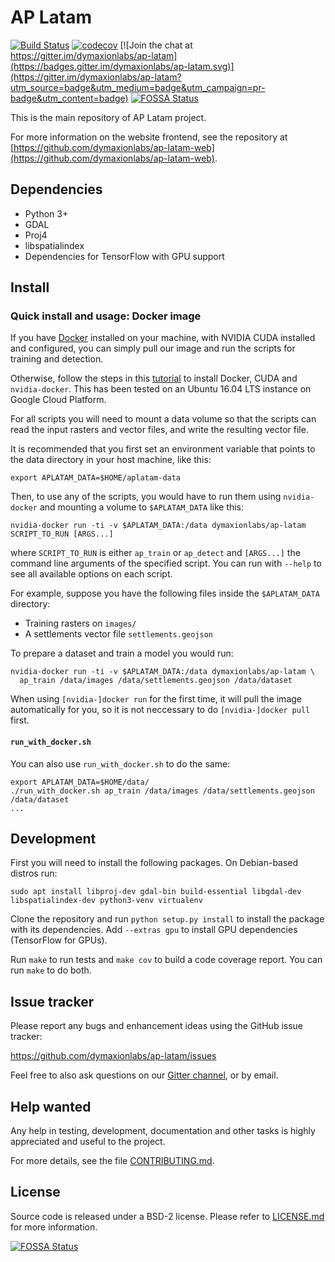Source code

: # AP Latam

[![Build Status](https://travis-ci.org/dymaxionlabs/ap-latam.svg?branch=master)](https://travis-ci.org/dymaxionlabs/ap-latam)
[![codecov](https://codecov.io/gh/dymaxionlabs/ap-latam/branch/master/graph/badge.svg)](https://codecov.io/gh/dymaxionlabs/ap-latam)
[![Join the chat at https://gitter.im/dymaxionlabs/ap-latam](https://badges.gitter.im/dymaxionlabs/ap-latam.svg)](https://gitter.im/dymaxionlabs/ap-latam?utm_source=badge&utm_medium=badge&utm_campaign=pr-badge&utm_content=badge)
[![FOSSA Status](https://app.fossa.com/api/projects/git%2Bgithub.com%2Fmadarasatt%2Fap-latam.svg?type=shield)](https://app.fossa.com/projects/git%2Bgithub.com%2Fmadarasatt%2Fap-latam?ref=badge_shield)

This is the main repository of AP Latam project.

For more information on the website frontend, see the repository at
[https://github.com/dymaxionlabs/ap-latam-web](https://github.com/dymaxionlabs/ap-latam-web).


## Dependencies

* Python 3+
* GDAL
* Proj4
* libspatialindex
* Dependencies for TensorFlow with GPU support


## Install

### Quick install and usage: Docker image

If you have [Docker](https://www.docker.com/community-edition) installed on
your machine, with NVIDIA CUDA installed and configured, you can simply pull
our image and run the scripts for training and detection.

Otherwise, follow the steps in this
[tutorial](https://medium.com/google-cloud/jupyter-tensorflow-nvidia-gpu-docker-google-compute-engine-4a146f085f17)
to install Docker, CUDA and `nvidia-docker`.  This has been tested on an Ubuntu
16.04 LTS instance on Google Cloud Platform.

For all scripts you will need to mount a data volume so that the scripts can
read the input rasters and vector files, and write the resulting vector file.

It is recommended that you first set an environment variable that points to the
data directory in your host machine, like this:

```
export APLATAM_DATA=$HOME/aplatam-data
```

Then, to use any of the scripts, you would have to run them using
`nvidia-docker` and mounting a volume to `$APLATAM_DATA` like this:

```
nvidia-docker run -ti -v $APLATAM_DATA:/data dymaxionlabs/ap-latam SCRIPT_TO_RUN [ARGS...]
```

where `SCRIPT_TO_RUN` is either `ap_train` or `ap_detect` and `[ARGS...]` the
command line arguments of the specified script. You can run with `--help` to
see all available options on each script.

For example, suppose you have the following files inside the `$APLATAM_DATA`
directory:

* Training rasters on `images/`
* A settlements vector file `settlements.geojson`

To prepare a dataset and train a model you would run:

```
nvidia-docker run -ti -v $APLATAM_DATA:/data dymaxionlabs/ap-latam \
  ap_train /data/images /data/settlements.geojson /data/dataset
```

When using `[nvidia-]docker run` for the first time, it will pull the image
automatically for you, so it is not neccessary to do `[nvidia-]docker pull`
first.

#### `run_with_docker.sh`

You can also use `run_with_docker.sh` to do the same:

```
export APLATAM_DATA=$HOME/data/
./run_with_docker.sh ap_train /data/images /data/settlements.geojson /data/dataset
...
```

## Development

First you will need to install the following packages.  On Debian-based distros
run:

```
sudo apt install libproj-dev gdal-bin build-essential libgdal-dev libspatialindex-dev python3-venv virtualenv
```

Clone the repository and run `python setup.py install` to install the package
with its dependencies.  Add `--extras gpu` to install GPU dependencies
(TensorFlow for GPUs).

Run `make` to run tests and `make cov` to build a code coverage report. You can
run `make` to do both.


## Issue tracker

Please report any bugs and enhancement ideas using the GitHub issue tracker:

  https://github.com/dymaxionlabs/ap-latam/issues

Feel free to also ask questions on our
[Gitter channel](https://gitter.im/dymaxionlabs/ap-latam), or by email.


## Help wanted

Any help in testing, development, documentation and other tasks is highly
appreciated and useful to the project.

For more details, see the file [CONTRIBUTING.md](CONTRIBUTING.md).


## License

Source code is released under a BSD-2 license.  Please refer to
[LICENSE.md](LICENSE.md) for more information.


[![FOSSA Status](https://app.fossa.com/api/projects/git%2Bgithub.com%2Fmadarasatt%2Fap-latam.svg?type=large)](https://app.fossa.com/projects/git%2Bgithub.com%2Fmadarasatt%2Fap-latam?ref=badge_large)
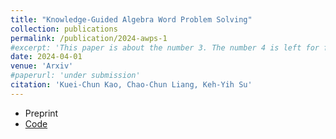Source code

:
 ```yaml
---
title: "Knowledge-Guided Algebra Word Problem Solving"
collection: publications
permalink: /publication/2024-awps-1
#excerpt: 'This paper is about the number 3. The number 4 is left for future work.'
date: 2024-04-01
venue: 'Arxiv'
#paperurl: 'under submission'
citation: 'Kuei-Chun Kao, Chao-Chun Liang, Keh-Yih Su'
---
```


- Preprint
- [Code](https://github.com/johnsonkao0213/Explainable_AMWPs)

##############################

Exercise requirements
Go back to the line containing "Source code is" and output it and every line after it through the end of the records, exactly, but not the pictures.

Answer to this problem
Source code is released under a BSD-2 license.  Please refer to
[LICENSE.md](LICENSE.md) for more information.


[![FOSSA Status](https://app.fossa.com/api/projects/git%2Bgithub.com%2Fmadarasatt%2Fap-latam.svg?type=large)](https://app.fossa.com/projects/git%2Bgithub.com%2Fmadarasatt%2Fap-latam?ref=badge_large)
Source code

:
 ```yaml
---
title: "Knowledge-Guided Algebra Word Problem Solving"
collection: publications
permalink: /publication/2024-awps-1
#excerpt: 'This paper is about the number 3. The number 4 is left for future work.'
date: 2024-04-01
venue: 'Arxiv'
#paperurl: 'under submission'
citation: 'Kuei-Chun Kao, Chao-Chun Liang, Keh-Yih Su'
---
```


- Preprint
- [Code](https://github.com/johnsonkao0213/Explainable_AMWPs)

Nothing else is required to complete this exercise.